On my T1 line at work, the ads come in nicely, with near-full motion video and good sound. The trailers themselves look like they are repurposed television ads, and the quality is impressive. But though the technology works fine, the ads need to evolve considerably before they work optimally on the Web.

This type of ad usually starts with a black screen, presumably while the ad loads. Then, a frame announces the name of the studio releasing the film. On television and in theatres, this tactic is meant to cue audiences that they are about to be treated to a movie trailer, which people usually like. Then the trailer runs, and the name of the movie is announced at the end.

Although I like movie trailers as much as anyone, I rarely feel like sitting through a whole one when I am in the middle of reading an article. And since the name of the movie doesn’t appear until the end, I never know which film all the exciting action was meant to promote.

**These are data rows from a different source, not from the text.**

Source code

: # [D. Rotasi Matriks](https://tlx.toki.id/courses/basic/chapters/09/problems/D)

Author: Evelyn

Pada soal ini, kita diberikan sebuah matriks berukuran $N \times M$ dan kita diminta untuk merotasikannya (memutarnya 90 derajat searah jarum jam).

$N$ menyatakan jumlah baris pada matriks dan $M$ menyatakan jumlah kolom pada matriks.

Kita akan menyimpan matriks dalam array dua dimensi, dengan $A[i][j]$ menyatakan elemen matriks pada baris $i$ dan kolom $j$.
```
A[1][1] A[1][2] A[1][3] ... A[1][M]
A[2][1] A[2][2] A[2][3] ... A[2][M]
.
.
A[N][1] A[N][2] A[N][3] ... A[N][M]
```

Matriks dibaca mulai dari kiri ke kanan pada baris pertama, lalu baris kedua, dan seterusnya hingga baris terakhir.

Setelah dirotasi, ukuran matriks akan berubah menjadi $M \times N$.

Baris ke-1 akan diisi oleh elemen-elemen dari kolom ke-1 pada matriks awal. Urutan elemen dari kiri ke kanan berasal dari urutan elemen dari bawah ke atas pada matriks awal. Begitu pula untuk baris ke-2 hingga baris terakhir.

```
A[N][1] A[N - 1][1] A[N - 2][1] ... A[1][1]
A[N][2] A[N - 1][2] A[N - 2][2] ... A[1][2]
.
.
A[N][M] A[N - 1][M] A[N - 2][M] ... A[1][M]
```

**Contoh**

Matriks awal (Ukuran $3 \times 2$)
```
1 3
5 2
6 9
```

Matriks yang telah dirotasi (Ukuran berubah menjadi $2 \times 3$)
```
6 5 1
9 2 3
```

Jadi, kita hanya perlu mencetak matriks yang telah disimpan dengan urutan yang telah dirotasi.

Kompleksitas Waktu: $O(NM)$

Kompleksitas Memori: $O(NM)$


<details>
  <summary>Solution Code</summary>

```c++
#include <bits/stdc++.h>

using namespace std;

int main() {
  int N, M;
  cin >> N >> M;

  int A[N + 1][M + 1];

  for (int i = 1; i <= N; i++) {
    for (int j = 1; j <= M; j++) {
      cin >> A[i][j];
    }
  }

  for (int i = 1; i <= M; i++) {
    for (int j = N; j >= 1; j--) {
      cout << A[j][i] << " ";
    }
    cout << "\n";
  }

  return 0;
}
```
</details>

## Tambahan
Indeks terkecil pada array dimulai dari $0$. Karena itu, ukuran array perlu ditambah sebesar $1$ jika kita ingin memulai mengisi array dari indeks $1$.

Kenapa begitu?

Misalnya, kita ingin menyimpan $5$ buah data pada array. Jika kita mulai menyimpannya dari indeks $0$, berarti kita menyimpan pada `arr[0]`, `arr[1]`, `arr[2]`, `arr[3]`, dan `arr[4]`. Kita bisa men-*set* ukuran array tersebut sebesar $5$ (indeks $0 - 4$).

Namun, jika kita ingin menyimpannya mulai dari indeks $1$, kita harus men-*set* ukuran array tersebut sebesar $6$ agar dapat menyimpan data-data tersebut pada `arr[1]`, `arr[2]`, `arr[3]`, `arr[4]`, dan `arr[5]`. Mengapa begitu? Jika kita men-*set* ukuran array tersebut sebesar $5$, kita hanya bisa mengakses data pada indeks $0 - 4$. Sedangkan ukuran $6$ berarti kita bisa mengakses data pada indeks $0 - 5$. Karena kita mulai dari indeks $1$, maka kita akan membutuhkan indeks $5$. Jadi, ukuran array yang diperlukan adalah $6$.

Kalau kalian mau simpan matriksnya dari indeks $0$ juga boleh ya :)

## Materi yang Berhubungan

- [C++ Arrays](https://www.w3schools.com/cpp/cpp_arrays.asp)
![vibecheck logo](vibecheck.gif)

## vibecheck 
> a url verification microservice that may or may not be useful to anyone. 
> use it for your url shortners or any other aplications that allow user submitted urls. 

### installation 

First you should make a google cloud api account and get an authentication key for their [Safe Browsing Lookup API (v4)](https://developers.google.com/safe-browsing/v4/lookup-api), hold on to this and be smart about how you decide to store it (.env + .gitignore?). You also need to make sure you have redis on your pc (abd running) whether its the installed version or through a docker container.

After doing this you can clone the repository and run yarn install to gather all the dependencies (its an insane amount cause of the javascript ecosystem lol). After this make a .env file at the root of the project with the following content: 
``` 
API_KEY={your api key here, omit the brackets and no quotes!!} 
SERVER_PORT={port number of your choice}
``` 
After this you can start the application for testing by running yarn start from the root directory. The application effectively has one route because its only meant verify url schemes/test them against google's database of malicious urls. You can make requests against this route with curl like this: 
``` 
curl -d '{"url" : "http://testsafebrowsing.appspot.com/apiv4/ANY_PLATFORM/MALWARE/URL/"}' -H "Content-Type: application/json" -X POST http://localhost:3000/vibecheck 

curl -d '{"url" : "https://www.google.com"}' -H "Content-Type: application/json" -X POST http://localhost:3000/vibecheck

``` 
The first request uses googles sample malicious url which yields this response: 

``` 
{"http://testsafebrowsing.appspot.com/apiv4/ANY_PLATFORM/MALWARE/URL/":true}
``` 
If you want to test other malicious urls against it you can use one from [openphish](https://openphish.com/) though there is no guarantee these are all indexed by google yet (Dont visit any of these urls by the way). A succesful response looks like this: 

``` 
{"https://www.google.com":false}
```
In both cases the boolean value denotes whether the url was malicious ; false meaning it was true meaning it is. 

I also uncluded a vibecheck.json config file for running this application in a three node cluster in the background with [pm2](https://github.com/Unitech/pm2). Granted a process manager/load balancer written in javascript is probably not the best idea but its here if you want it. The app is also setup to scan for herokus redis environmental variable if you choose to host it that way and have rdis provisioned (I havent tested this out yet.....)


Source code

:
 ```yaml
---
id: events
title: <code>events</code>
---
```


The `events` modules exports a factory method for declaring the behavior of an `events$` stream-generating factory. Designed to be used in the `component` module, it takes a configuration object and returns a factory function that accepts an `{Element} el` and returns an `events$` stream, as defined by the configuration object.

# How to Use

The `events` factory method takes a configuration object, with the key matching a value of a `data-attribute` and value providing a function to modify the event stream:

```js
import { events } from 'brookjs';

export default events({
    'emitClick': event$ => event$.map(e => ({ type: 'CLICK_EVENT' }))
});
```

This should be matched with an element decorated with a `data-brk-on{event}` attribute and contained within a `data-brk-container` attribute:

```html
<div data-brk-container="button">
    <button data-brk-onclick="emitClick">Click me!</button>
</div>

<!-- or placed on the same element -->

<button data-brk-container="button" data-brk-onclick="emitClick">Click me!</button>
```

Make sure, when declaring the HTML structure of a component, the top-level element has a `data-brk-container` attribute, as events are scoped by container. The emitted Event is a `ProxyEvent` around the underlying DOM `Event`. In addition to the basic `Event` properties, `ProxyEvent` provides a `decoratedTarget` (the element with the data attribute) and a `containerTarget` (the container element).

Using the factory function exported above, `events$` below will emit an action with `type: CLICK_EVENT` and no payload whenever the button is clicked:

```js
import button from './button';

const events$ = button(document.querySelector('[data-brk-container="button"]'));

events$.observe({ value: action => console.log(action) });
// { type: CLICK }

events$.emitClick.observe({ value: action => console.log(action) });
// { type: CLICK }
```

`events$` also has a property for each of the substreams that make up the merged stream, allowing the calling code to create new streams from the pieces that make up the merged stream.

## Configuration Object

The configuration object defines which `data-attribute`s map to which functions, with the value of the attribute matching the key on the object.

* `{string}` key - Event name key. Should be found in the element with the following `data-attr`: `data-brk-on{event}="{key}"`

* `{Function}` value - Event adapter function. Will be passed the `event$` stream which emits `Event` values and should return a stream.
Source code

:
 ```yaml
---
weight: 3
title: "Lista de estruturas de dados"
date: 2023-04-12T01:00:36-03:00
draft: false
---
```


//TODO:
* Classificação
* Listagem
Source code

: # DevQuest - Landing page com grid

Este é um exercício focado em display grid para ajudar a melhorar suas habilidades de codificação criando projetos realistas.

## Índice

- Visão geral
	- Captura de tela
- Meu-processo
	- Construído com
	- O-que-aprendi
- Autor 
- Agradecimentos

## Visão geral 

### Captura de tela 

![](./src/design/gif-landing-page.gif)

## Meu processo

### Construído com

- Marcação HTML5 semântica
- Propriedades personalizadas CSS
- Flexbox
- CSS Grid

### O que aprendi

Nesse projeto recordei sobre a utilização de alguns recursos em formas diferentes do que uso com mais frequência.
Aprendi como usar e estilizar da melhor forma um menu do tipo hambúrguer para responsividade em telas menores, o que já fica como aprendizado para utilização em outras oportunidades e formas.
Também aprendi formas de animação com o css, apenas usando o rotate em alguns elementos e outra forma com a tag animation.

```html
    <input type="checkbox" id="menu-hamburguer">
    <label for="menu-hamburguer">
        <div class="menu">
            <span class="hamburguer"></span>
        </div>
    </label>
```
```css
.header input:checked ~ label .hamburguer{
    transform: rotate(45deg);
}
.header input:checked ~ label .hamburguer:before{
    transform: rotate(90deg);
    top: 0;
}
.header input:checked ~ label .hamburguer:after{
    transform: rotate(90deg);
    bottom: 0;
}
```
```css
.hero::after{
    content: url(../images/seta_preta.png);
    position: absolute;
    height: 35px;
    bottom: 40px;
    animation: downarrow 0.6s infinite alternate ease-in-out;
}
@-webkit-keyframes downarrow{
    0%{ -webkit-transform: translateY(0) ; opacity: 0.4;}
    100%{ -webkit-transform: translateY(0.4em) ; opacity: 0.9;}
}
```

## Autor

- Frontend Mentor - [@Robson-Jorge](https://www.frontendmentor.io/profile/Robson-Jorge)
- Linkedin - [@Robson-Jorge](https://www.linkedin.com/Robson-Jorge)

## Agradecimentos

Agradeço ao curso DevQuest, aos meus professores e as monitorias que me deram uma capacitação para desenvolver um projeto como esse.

The boost in awareness for this consumer: zilch.

It doesn’t have to be this way. If these ads were developed according to some basic online advertising best practices, they could be a lot more effective.

How about letting people know what the product is before the ad fully runs? Because people tend to only glance at most online advertisements (a claim that is substantiated by eye-tracking studies), research suggests that brand names and logos should be constantly present to optimize effectiveness.

Dynamic Logic has found that when a logo is constantly displayed in an ad, branding effectiveness doubles. When that study came out, most ads on the Web were animated GIFs, usually in a 6-10 second loop. My guess is that persistently displaying a logo on a longer ad would boost branding effectiveness even more.

I’m not suggesting that the trailers need to be overhauled. But advertisers using video ads can make some simple adjustments. Embedding the product name (or movie title) in simple HTML below the streaming ad would allow viewers to make the connection between the message and the product, even if they don’t see the ad through to the end.

As Web advertising technology improves and broadband access slowly spreads, the temptation to put TV ads on the Web will grow. Though such a tactic might provide the richness that advertisers crave, the ads won’t be maximally effective until advertisers take some simple steps to adapt their ads to the unique environment of the Internet.